Automatic Code Partitioning Speeds Network Processor Programming

By Prashant R. Chandra

Executing code in parallel using multiple processing engines can help developers meet the ever-increasing speed demands of network data plane operations. Partitioning a software task into code for parallel execution, however, has typically required an engineering-intensive iterative process. By using compilers that support an auto-partitioning programming model, developers can greatly speed design efforts while improving system performance.

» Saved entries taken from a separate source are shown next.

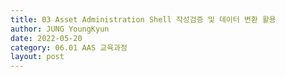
```yaml
---
title: 03 Asset Administration Shell 작성검증 및 데이터 변환 활용
author: JUNG YoungKyun
date: 2022-05-20
category: 06.01 AAS 교육과정
layout: post
---
```

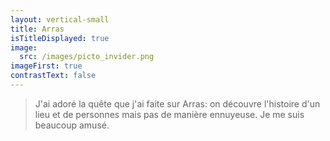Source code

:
 ```yaml
---
layout: vertical-small
title: Arras
isTitleDisplayed: true
image:
  src: /images/picto_invider.png
imageFirst: true
contrastText: false
---
```

>J'ai adoré la quête que j'ai faite sur Arras: on 
découvre l'histoire d'un lieu et de personnes mais pas de manière ennuyeuse. Je me suis beaucoup amusé.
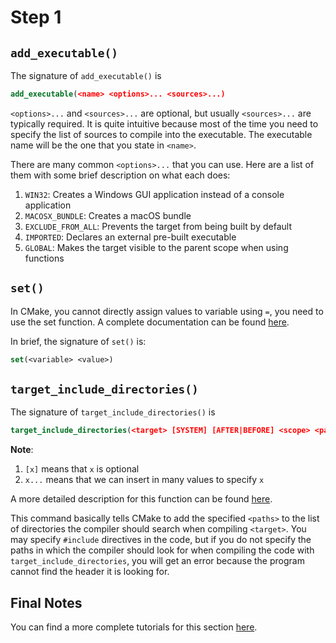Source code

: # Step 1

## `add_executable()`

The signature of `add_executable()` is
```cmake
add_executable(<name> <options>... <sources>...)
```
`<options>...` and `<sources>...` are optional, but usually `<sources>...` are typically required. It is quite intuitive because most of the time you need to specify the list of sources to compile into the executable. The executable name will be the one that you state in `<name>`. 

There are many common `<options>...`  that you can use. Here are a list of them with some brief description on what each does:
1. `WIN32`: Creates a Windows GUI application instead of a console application
2. `MACOSX_BUNDLE`: Creates a macOS bundle
3. `EXCLUDE_FROM_ALL`: Prevents the target from being built by default
4. `IMPORTED`: Declares an external pre-built executable
5. `GLOBAL`: Makes the target visible to the parent scope when using functions

## `set()`

In CMake, you cannot directly assign values to variable using `=`, you need to use the set function. A complete documentation can be found [here](https://cmake.org/cmake/help/latest/command/set.html). 

In brief, the signature of `set()` is:
```cmake
set(<variable> <value>)
```

## `target_include_directories()`

The signature of `target_include_directories()` is
```cmake
target_include_directories(<target> [SYSTEM] [AFTER|BEFORE] <scope> <paths>... [<scope> <paths>...]...)
```

**Note**: 
1. `[x]` means that `x` is optional
2. `x...` means that we can insert in many values to specify `x`

A more detailed description for this function can be found [here](https://cmake.org/cmake/help/latest/command/target_include_directories.html#command:target_include_directories). 

This command basically tells CMake to add the specified `<paths>` to the list of directories the compiler should search when compiling `<target>`. You may specify `#include` directives in the code, but if you do not specify the paths in which the compiler should look for when compiling the code with `target_include_directories`, you will get an error because the program cannot find the header it is looking for. 

## Final Notes

You can find a more complete tutorials for this section [here](https://cmake.org/cmake/help/latest/guide/tutorial/A%20Basic%20Starting%20Point.html).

In the data plane, processing consists primarily of receiving packets from a media interface or switch fabric, then performing a series of operations. The processor must classify packets, modify them to accommodate the protocols and control plane policies being implemented, queue the packets for transmission, and transmit them back out through a switch fabric or media interface according to a traffic management policy. All this must be accomplished fast enough to be ready for the next packet when it arrives, an increasingly challenging task for conventional processors as data rates rise. This packet-by-packet application flow fits well, however, with the use of processor parallelism. Parallel processors can work on packets separately as they are received, reducing the data rate each processor must support.

Advanced network processors (NPUs), such as the Intel® IXP2XXX product line, implement such hardware parallelism, allowing them to independently execute multiple cooperative thread contexts. This independent execution allows software developers to partition various packet processing tasks into operations that execute concurrently. In this way, the cycle budget for any one packet or cell can be multiplied by the degree of parallelism allocated to packet processing.

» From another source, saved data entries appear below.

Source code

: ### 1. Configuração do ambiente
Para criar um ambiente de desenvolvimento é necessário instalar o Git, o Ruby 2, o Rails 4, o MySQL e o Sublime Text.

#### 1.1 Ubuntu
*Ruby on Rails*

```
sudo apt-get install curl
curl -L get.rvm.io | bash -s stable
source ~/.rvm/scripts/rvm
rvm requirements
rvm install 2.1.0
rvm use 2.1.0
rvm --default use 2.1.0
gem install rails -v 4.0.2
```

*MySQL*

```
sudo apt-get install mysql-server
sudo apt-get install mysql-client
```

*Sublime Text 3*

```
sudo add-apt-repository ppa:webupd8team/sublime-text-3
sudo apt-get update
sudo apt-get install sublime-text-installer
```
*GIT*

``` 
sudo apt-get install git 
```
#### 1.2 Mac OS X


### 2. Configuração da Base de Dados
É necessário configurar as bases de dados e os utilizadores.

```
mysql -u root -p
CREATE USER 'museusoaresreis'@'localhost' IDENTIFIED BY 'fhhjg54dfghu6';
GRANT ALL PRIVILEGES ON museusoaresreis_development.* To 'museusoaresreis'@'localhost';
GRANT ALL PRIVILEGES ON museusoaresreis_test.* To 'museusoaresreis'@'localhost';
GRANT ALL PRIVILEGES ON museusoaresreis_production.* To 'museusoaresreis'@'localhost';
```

While conventional programming models allow full use of the hardware available for implementing networking algorithms and for creating and managing parallelism, software developers must perform additional software design tasks. One added effort is partitioning applications: changing them from sequential, run-to-completion algorithms into multi-threaded parallel execution streams. This task requires making trade-offs among performance, instruction store usage, and coding complexity by iteratively analyzing, coding, and profiling results until an optimized result is achieved.

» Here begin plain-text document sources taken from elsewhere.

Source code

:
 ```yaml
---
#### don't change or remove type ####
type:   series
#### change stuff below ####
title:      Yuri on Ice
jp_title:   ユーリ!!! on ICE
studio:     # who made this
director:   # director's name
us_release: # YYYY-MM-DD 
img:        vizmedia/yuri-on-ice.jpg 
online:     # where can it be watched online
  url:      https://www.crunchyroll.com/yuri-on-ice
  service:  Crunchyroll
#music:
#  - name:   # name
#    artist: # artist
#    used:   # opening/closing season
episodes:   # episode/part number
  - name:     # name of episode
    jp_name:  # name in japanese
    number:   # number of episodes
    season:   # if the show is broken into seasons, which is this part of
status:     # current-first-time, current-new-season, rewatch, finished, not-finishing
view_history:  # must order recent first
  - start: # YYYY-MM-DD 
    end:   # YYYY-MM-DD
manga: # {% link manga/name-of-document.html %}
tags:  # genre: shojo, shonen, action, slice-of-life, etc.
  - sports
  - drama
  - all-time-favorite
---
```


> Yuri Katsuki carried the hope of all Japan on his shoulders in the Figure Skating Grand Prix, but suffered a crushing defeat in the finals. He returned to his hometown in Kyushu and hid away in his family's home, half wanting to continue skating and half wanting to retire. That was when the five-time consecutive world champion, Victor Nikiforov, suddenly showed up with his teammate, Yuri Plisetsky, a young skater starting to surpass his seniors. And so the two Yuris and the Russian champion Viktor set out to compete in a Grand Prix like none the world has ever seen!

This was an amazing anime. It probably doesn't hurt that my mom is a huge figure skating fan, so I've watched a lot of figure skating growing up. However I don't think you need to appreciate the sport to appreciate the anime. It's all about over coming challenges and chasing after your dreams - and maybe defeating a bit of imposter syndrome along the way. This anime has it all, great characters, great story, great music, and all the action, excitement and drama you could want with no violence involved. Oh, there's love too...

Developers must also spend time creating schemes for locking, signaling, and synchronization among application threads to control access to shared data structures. The shared structures are needed because of the typically high cost of memory access in network processing. Developers must then establish inter-process communications between execution engines for transfer of control and data between processing stages in a pipeline.

The Auto-Partitioning Programming Model

An auto-partitioning programming model automates these software tasks, streamlining programming and freeing developers to focus on applications development instead of implementation. In Intel’s latest C compiler for the Intel® IXA software development kit (SDK), for instance, the auto-partitioning programming model exploits the explicitly parallel processor topology in Intel IXP2XXX network processors. The compiler works to meet user-specified application performance requirements by spreading processing tasks across a large number of individual RISC engines (microengines, or MEs) that can each implement as many as eight cooperative processing threads.

When using the auto-partitioning programming model, developers express the network processing application as a set of packet processing stages (PPSes). These are sequential operations that can execute concurrently and can intercommunicate. The physical and logical structure of the program consists of a set of C source files that implement one or more PPSes. The auto-partitioning C compiler analyzes the critical paths and performance requirements of these PPSes, and renders them individually on one or more microengine threads.

The C functions that implement PPSes do not take any function arguments and do not return once called. Each PPS has a distinct entry point and a main loop that runs indefinitely. Packet processing stages are implemented using familiar C function syntax, preceded by the keyword “__pps”. As shown in Figure 1, only minimal coding is required to implement a PPS.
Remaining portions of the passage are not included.